■ INSTRUCTIONS TO FOLLOW
All entries need to be written out verbatim, with pictures omitted.

▼▼▼

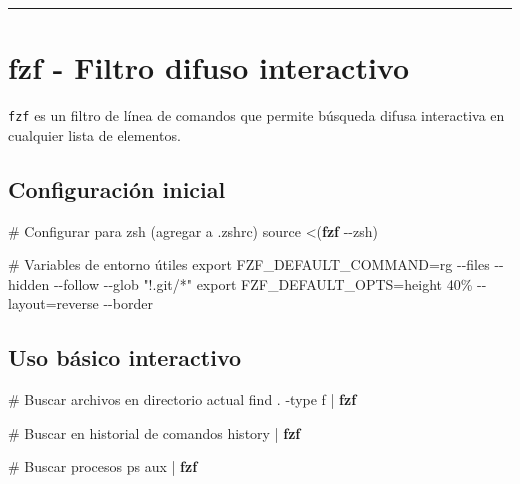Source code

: \documentclass[
  11pt,
  letterpaper,
  oneside,
  openany]{scrbook}
\newenvironment{Shaded}{}{}
\newcommand{\AttributeTok}[1]{\textcolor[rgb]{0.84,0.23,0.29}{#1}}
\newcommand{\BuiltInTok}[1]{\textcolor[rgb]{0.84,0.23,0.29}{#1}}
\newcommand{\CommentTok}[1]{\textcolor[rgb]{0.42,0.45,0.49}{#1}}
\newcommand{\ExtensionTok}[1]{\textcolor[rgb]{0.84,0.23,0.29}{\textbf{#1}}}
\newcommand{\FunctionTok}[1]{\textcolor[rgb]{0.44,0.26,0.76}{#1}}
\newcommand{\KeywordTok}[1]{\textcolor[rgb]{0.84,0.23,0.29}{#1}}
\newcommand{\NormalTok}[1]{\textcolor[rgb]{0.14,0.16,0.18}{#1}}
\newcommand{\OperatorTok}[1]{\textcolor[rgb]{0.14,0.16,0.18}{#1}}
\newcommand{\StringTok}[1]{\textcolor[rgb]{0.01,0.18,0.38}{#1}}
\newcommand{\VariableTok}[1]{\textcolor[rgb]{0.89,0.38,0.04}{#1}}
\begin{document}
\begin{center}\rule{0.5\linewidth}{0.5pt}\end{center}

\section{fzf - Filtro difuso interactivo}\label{sec-fzf}

\texttt{fzf} es un filtro de línea de comandos que permite búsqueda
difusa interactiva en cualquier lista de elementos.

\subsection{Configuración inicial}\label{configuraciuxf3n-inicial-1}

\begin{Shaded}
\begin{Highlighting}[]
\CommentTok{\# Configurar para zsh (agregar a .zshrc)}
\BuiltInTok{source} \OperatorTok{\textless{}(}\ExtensionTok{fzf} \AttributeTok{{-}{-}zsh}\OperatorTok{)}

\CommentTok{\# Variables de entorno útiles}
\BuiltInTok{export} \VariableTok{FZF\_DEFAULT\_COMMAND}\OperatorTok{=}\StringTok{\textquotesingle{}rg {-}{-}files {-}{-}hidden {-}{-}follow {-}{-}glob "!.git/*"\textquotesingle{}}
\BuiltInTok{export} \VariableTok{FZF\_DEFAULT\_OPTS}\OperatorTok{=}\StringTok{\textquotesingle{}{-}{-}height 40\% {-}{-}layout=reverse {-}{-}border\textquotesingle{}}
\end{Highlighting}
\end{Shaded}

\subsection{Uso básico interactivo}\label{uso-buxe1sico-interactivo}

\begin{Shaded}
\begin{Highlighting}[]
\CommentTok{\# Buscar archivos en directorio actual}
\FunctionTok{find}\NormalTok{ . }\AttributeTok{{-}type}\NormalTok{ f }\KeywordTok{|} \ExtensionTok{fzf}

\CommentTok{\# Buscar en historial de comandos}
\BuiltInTok{history} \KeywordTok{|} \ExtensionTok{fzf}

\CommentTok{\# Buscar procesos}
\FunctionTok{ps}\NormalTok{ aux }\KeywordTok{|} \ExtensionTok{fzf}
\end{Highlighting}
\end{Shaded}
\end{document}
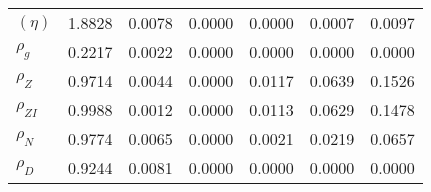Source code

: \begin{center}
\begin{longtable}{lcccccc}
$ (\eta)              $	 & 	          1.8828	 & 	          0.0078	 & 	          0.0000	 & 	          0.0000	 & 	          0.0007	 & 	          0.0097 \\ 
$ {\rho_g}            $	 & 	          0.2217	 & 	          0.0022	 & 	          0.0000	 & 	          0.0000	 & 	          0.0000	 & 	          0.0000 \\ 
$ {\rho_Z}            $	 & 	          0.9714	 & 	          0.0044	 & 	          0.0000	 & 	          0.0117	 & 	          0.0639	 & 	          0.1526 \\ 
$ {\rho_{ZI}}         $	 & 	          0.9988	 & 	          0.0012	 & 	          0.0000	 & 	          0.0113	 & 	          0.0629	 & 	          0.1478 \\ 
$ {\rho_N}            $	 & 	          0.9774	 & 	          0.0065	 & 	          0.0000	 & 	          0.0021	 & 	          0.0219	 & 	          0.0657 \\ 
$ {\rho_D}            $	 & 	          0.9244	 & 	          0.0081	 & 	          0.0000	 & 	          0.0000	 & 	          0.0000	 & 	          0.0000 \\ 
\end{longtable}
 \end{center}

▲▲▲

■ SOLUTION
Source code

: \documentclass[
  11pt,
  letterpaper,
  oneside,
  openany]{scrbook}
\newenvironment{Shaded}{}{}
\newcommand{\AttributeTok}[1]{\textcolor[rgb]{0.84,0.23,0.29}{#1}}
\newcommand{\BuiltInTok}[1]{\textcolor[rgb]{0.84,0.23,0.29}{#1}}
\newcommand{\CommentTok}[1]{\textcolor[rgb]{0.42,0.45,0.49}{#1}}
\newcommand{\ExtensionTok}[1]{\textcolor[rgb]{0.84,0.23,0.29}{\textbf{#1}}}
\newcommand{\FunctionTok}[1]{\textcolor[rgb]{0.44,0.26,0.76}{#1}}
\newcommand{\KeywordTok}[1]{\textcolor[rgb]{0.84,0.23,0.29}{#1}}
\newcommand{\NormalTok}[1]{\textcolor[rgb]{0.14,0.16,0.18}{#1}}
\newcommand{\OperatorTok}[1]{\textcolor[rgb]{0.14,0.16,0.18}{#1}}
\newcommand{\StringTok}[1]{\textcolor[rgb]{0.01,0.18,0.38}{#1}}
\newcommand{\VariableTok}[1]{\textcolor[rgb]{0.89,0.38,0.04}{#1}}
\begin{document}
\begin{center}\rule{0.5\linewidth}{0.5pt}\end{center}

\section{fzf - Filtro difuso interactivo}\label{sec-fzf}

\texttt{fzf} es un filtro de línea de comandos que permite búsqueda
difusa interactiva en cualquier lista de elementos.

\subsection{Configuración inicial}\label{configuraciuxf3n-inicial-1}

\begin{Shaded}
\begin{Highlighting}[]
\CommentTok{\# Configurar para zsh (agregar a .zshrc)}
\BuiltInTok{source} \OperatorTok{\textless{}(}\ExtensionTok{fzf} \AttributeTok{{-}{-}zsh}\OperatorTok{)}

\CommentTok{\# Variables de entorno útiles}
\BuiltInTok{export} \VariableTok{FZF\_DEFAULT\_COMMAND}\OperatorTok{=}\StringTok{\textquotesingle{}rg {-}{-}files {-}{-}hidden {-}{-}follow {-}{-}glob "!.git/*"\textquotesingle{}}
\BuiltInTok{export} \VariableTok{FZF\_DEFAULT\_OPTS}\OperatorTok{=}\StringTok{\textquotesingle{}{-}{-}height 40\% {-}{-}layout=reverse {-}{-}border\textquotesingle{}}
\end{Highlighting}
\end{Shaded}

\subsection{Uso básico interactivo}\label{uso-buxe1sico-interactivo}

\begin{Shaded}
\begin{Highlighting}[]
\CommentTok{\# Buscar archivos en directorio actual}
\FunctionTok{find}\NormalTok{ . }\AttributeTok{{-}type}\NormalTok{ f }\KeywordTok{|} \ExtensionTok{fzf}

\CommentTok{\# Buscar en historial de comandos}
\BuiltInTok{history} \KeywordTok{|} \ExtensionTok{fzf}

\CommentTok{\# Buscar procesos}
\FunctionTok{ps}\NormalTok{ aux }\KeywordTok{|} \ExtensionTok{fzf}
\end{Highlighting}
\end{Shaded}
\end{document}
Source code

: \begin{center}
\begin{longtable}{lcccccc}
$ (\eta)              $	 & 	          1.8828	 & 	          0.0078	 & 	          0.0000	 & 	          0.0000	 & 	          0.0007	 & 	          0.0097 \\ 
$ {\rho_g}            $	 & 	          0.2217	 & 	          0.0022	 & 	          0.0000	 & 	          0.0000	 & 	          0.0000	 & 	          0.0000 \\ 
$ {\rho_Z}            $	 & 	          0.9714	 & 	          0.0044	 & 	          0.0000	 & 	          0.0117	 & 	          0.0639	 & 	          0.1526 \\ 
$ {\rho_{ZI}}         $	 & 	          0.9988	 & 	          0.0012	 & 	          0.0000	 & 	          0.0113	 & 	          0.0629	 & 	          0.1478 \\ 
$ {\rho_N}            $	 & 	          0.9774	 & 	          0.0065	 & 	          0.0000	 & 	          0.0021	 & 	          0.0219	 & 	          0.0657 \\ 
$ {\rho_D}            $	 & 	          0.9244	 & 	          0.0081	 & 	          0.0000	 & 	          0.0000	 & 	          0.0000	 & 	          0.0000 \\ 
\end{longtable}
 \end{center}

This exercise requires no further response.